Required work. Check each line of the data below for the word "asynchronous", then extract the ones that have it.

Input material.
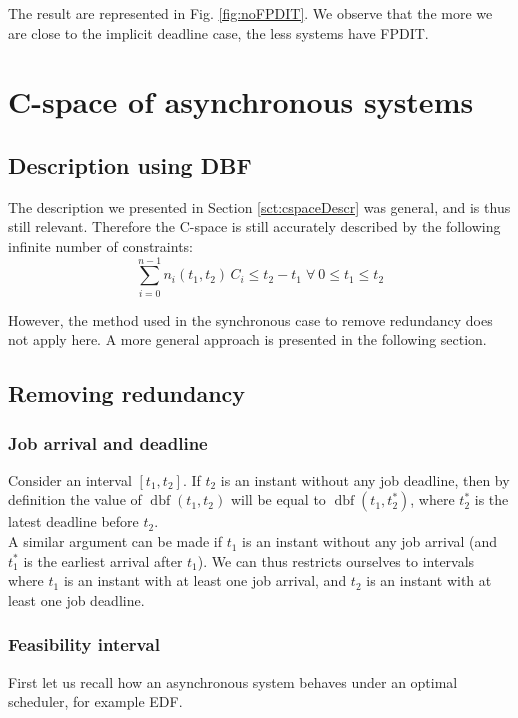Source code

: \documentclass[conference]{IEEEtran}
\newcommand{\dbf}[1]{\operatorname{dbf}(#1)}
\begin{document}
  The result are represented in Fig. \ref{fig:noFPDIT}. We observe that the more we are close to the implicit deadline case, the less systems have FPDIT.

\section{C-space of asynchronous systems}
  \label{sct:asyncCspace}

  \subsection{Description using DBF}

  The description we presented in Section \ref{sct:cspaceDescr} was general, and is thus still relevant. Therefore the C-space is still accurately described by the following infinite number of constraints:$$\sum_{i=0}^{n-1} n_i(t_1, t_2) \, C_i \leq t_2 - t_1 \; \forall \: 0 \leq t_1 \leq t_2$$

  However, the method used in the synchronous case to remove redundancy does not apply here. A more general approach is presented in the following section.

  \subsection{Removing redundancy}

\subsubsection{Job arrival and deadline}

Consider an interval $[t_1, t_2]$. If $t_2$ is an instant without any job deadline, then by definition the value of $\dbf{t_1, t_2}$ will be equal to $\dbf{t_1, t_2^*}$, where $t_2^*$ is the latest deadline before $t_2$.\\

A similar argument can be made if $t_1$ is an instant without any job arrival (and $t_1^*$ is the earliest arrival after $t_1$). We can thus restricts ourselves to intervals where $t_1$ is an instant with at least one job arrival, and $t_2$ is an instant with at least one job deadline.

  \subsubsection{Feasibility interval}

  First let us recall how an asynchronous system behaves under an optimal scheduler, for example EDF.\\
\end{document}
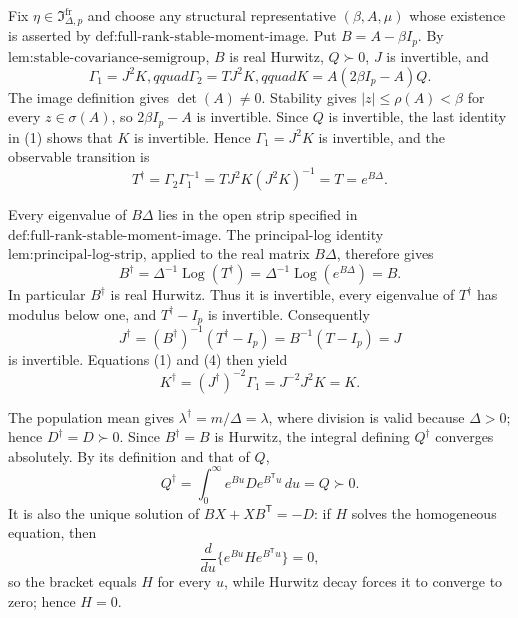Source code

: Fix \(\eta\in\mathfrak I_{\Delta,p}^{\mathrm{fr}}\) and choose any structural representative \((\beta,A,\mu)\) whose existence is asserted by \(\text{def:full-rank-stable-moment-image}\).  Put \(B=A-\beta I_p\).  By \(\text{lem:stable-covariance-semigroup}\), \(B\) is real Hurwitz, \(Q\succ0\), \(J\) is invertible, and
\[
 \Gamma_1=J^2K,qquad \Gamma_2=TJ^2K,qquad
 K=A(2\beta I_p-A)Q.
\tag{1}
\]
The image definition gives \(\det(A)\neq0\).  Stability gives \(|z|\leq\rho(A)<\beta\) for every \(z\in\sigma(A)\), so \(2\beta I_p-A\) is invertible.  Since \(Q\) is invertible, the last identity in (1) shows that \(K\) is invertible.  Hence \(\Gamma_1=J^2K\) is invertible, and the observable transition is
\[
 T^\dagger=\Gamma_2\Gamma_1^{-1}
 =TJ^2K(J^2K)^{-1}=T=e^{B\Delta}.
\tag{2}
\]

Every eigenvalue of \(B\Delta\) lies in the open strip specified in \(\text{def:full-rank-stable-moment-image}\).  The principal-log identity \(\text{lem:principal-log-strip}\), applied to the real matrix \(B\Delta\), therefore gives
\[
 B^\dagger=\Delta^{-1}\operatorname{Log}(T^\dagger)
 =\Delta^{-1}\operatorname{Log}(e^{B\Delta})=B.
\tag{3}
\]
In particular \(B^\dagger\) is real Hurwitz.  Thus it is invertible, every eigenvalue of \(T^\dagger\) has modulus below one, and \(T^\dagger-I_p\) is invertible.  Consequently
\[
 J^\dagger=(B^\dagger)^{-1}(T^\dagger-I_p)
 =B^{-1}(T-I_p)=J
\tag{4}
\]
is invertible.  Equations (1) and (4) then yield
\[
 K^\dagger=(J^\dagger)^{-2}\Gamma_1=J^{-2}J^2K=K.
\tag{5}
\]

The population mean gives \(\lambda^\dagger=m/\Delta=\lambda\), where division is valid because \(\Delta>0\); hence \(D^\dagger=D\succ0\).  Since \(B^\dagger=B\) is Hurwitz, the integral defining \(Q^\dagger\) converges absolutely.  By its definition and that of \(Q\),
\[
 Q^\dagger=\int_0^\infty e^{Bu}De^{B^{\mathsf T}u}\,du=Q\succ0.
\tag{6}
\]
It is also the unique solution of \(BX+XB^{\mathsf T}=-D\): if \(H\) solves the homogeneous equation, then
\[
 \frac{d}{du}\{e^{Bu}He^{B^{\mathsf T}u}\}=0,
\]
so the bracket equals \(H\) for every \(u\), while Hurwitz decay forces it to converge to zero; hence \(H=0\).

Response box.
\section{C-space of asynchronous systems}
  First let us recall how an asynchronous system behaves under an optimal scheduler, for example EDF.\\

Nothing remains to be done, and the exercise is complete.